Eco-friendly Fenton reagent-based negative ζ potential engineering of porous carbon materials and their applications on the effective removal of methylene blue and SARS-CoV-2 virus by enhanced electrostatic interaction†

Abstract

Various pollutants in wastewater that are produced from industrial and domestic processes are causing huge threats to human health and environmental safety. Novel porous carbon materials with specially designed surface physiochemical characteristics and pore structures are considered one of the most potential candidates for the highly efficient removal of these pollutants via adsorption.
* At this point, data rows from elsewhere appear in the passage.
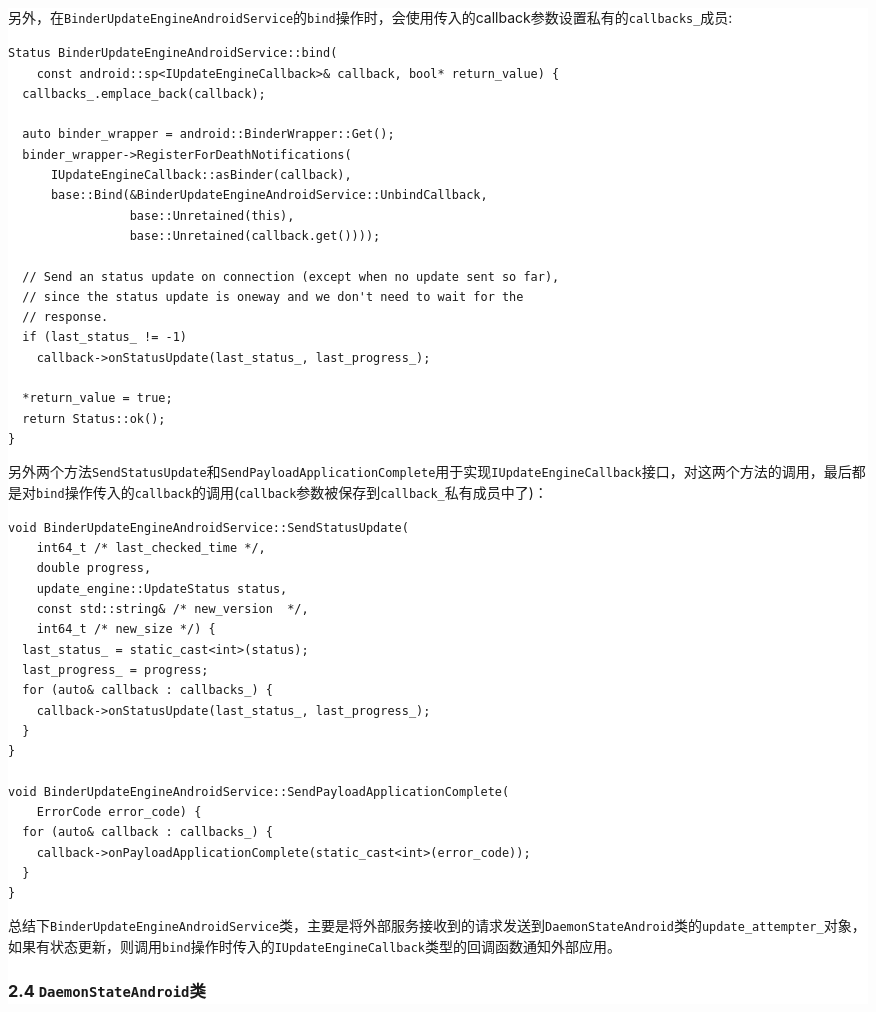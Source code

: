 另外，在`BinderUpdateEngineAndroidService`的`bind`操作时，会使用传入的callback参数设置私有的`callbacks_`成员:
```
Status BinderUpdateEngineAndroidService::bind(
    const android::sp<IUpdateEngineCallback>& callback, bool* return_value) {
  callbacks_.emplace_back(callback);

  auto binder_wrapper = android::BinderWrapper::Get();
  binder_wrapper->RegisterForDeathNotifications(
      IUpdateEngineCallback::asBinder(callback),
      base::Bind(&BinderUpdateEngineAndroidService::UnbindCallback,
                 base::Unretained(this),
                 base::Unretained(callback.get())));

  // Send an status update on connection (except when no update sent so far),
  // since the status update is oneway and we don't need to wait for the
  // response.
  if (last_status_ != -1)
    callback->onStatusUpdate(last_status_, last_progress_);

  *return_value = true;
  return Status::ok();
}
```

另外两个方法`SendStatusUpdate`和`SendPayloadApplicationComplete`用于实现`IUpdateEngineCallback`接口，对这两个方法的调用，最后都是对`bind`操作传入的`callback`的调用(`callback`参数被保存到`callback_`私有成员中了)：
```
void BinderUpdateEngineAndroidService::SendStatusUpdate(
    int64_t /* last_checked_time */,
    double progress,
    update_engine::UpdateStatus status,
    const std::string& /* new_version  */,
    int64_t /* new_size */) {
  last_status_ = static_cast<int>(status);
  last_progress_ = progress;
  for (auto& callback : callbacks_) {
    callback->onStatusUpdate(last_status_, last_progress_);
  }
}

void BinderUpdateEngineAndroidService::SendPayloadApplicationComplete(
    ErrorCode error_code) {
  for (auto& callback : callbacks_) {
    callback->onPayloadApplicationComplete(static_cast<int>(error_code));
  }
}
```

总结下`BinderUpdateEngineAndroidService`类，主要是将外部服务接收到的请求发送到`DaemonStateAndroid`类的`update_attempter_`对象，如果有状态更新，则调用`bind`操作时传入的`IUpdateEngineCallback`类型的回调函数通知外部应用。

### 2.4 `DaemonStateAndroid`类
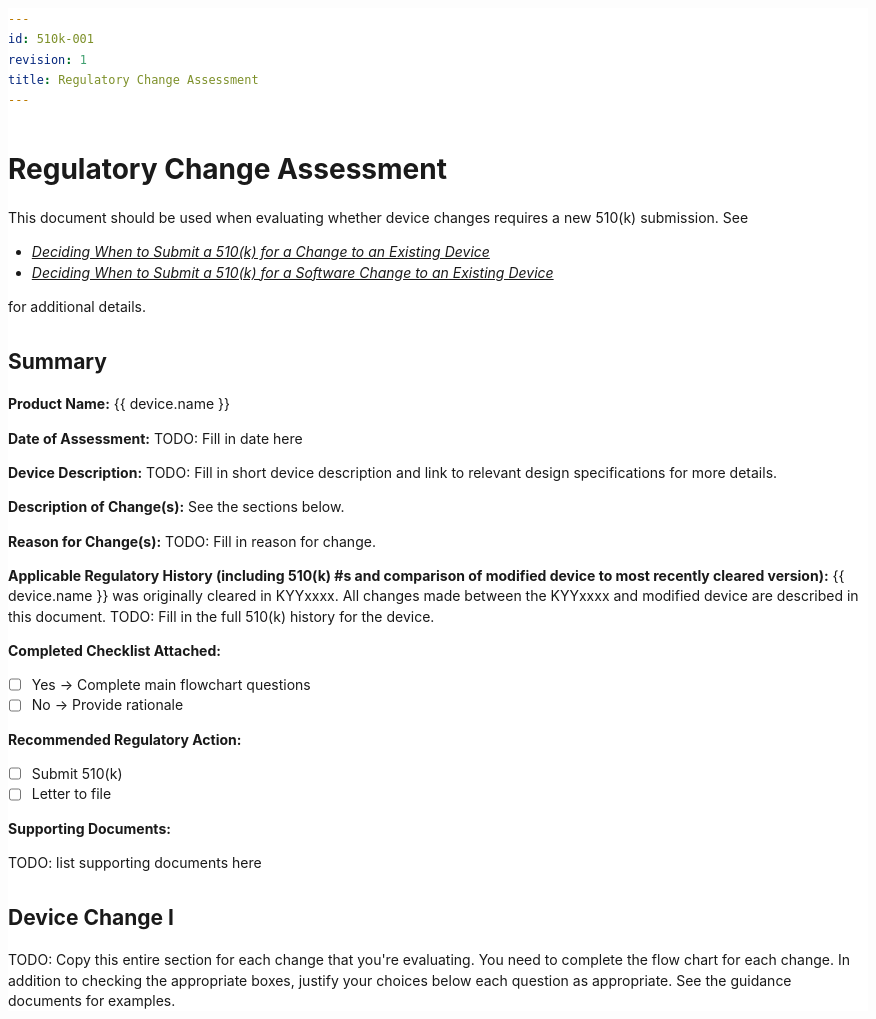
 ```yaml
---
id: 510k-001
revision: 1
title: Regulatory Change Assessment
---
```


# Regulatory Change Assessment

This document should be used when evaluating whether device changes requires a new 510(k) submission. See

- [_Deciding When to Submit a 510(k) for a Change to an Existing Device_](https://www.fda.gov/media/99812/download)
- [_Deciding When to Submit a 510(k) for a Software Change to an Existing Device_](https://www.fda.gov/media/99785/download)

for additional details.

## Summary

**Product Name:** {{ device.name }}

**Date of Assessment:** TODO: Fill in date here

**Device Description:** TODO: Fill in short device description and link to relevant design specifications for more details.

**Description of Change(s):** See the sections below.

**Reason for Change(s):** TODO: Fill in reason for change.

**Applicable Regulatory History (including 510(k) #s and comparison of modified device to most recently cleared version):**
{{ device.name }} was originally cleared in KYYxxxx. All changes made between the KYYxxxx and modified device are described in this document. TODO: Fill in the full 510(k) history for the device.

**Completed Checklist Attached:**

- [ ] Yes -> Complete main flowchart questions
- [ ] No -> Provide rationale

**Recommended Regulatory Action:**

- [ ] Submit 510(k)
- [ ] Letter to file

**Supporting Documents:**

TODO: list supporting documents here

## Device Change I

TODO: Copy this entire section for each change that you're evaluating. You need to complete the flow chart for each change. In addition to checking the appropriate boxes, justify your choices below each question as appropriate. See the guidance documents for examples.
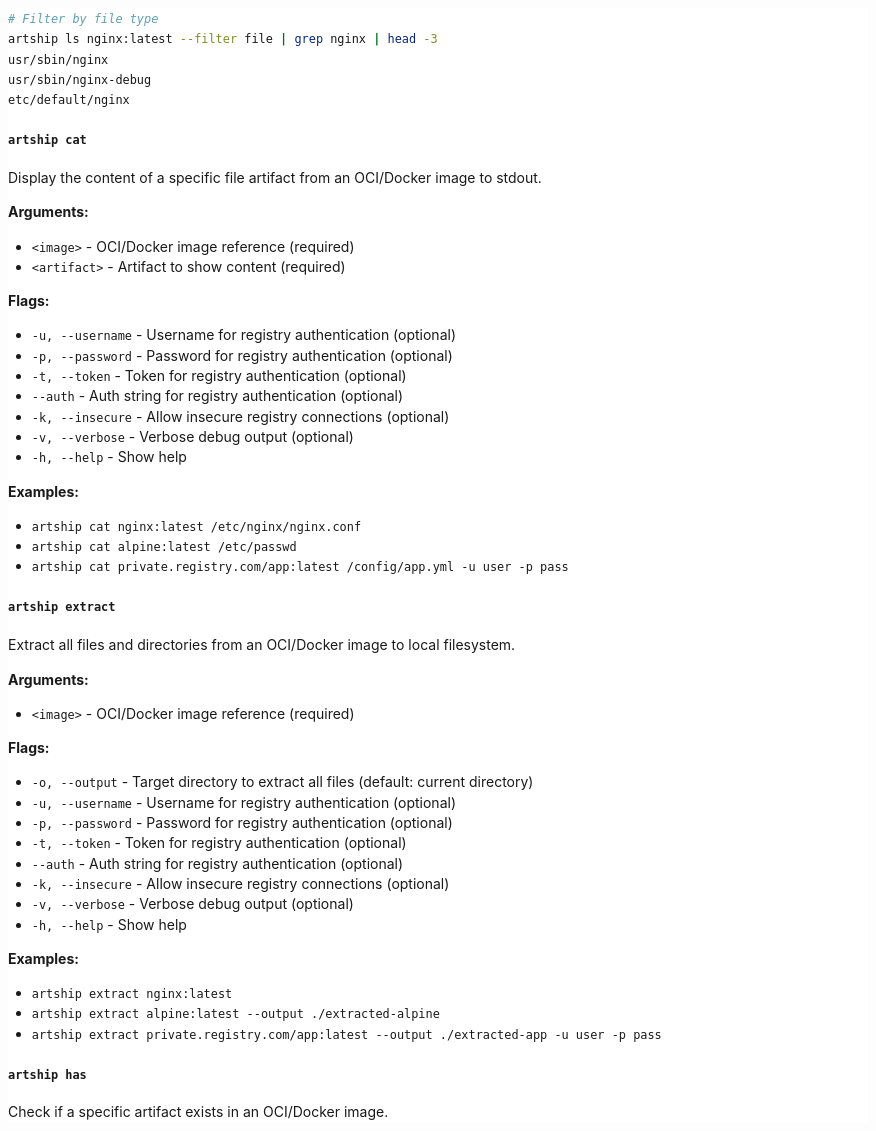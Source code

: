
 ```bash
# Filter by file type
artship ls nginx:latest --filter file | grep nginx | head -3
usr/sbin/nginx
usr/sbin/nginx-debug
etc/default/nginx
```

#### `artship cat`

Display the content of a specific file artifact from an OCI/Docker image to stdout.

**Arguments:**
- `<image>` - OCI/Docker image reference (required)
- `<artifact>` - Artifact to show content (required)

**Flags:**
- `-u, --username` - Username for registry authentication (optional)
- `-p, --password` - Password for registry authentication (optional)
- `-t, --token` - Token for registry authentication (optional)
- `--auth` - Auth string for registry authentication (optional)
- `-k, --insecure` - Allow insecure registry connections (optional)
- `-v, --verbose` - Verbose debug output (optional)
- `-h, --help` - Show help

**Examples:**
- `artship cat nginx:latest /etc/nginx/nginx.conf`
- `artship cat alpine:latest /etc/passwd`
- `artship cat private.registry.com/app:latest /config/app.yml -u user -p pass`

#### `artship extract`

Extract all files and directories from an OCI/Docker image to local filesystem.

**Arguments:**
- `<image>` - OCI/Docker image reference (required)

**Flags:**
- `-o, --output` - Target directory to extract all files (default: current directory)
- `-u, --username` - Username for registry authentication (optional)
- `-p, --password` - Password for registry authentication (optional)
- `-t, --token` - Token for registry authentication (optional)
- `--auth` - Auth string for registry authentication (optional)
- `-k, --insecure` - Allow insecure registry connections (optional)
- `-v, --verbose` - Verbose debug output (optional)
- `-h, --help` - Show help

**Examples:**
- `artship extract nginx:latest`
- `artship extract alpine:latest --output ./extracted-alpine`
- `artship extract private.registry.com/app:latest --output ./extracted-app -u user -p pass`

#### `artship has`

Check if a specific artifact exists in an OCI/Docker image.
In particular, they have the inherent characteristic of being positively charged towards cationic dyes and SARS-CoV-2 virus with the unique spike protein. Based on this, in this work, we proposed and developed a new strategy for surface-negative ζ potential engineering of porous carbon materials using Fenton reagent, which is a mild, eco-friendly but potent free radical provider. After the pretreatment with Fenton reagent, the amount of oxygen-containing functional groups increased considerably, followed by a distinct decrease in the ζ potential for the porous carbon materials, which, in turn, enabled a relatively higher binding force between the adsorbent and target adsorbate, resulting in the enhanced performance of porous carbon materials in the removal of methylene blue (585.1 mg g⁻¹) and SARS-CoV-2 virus-like-particles (98.61%, 50 g L⁻¹). Thus, this work not only highlights porous carbon materials as promising candidates for the removal of cationic dyes and viruses but also provides a universal strategy for producing negatively charged porous carbon materials with high feasibility and sustainability.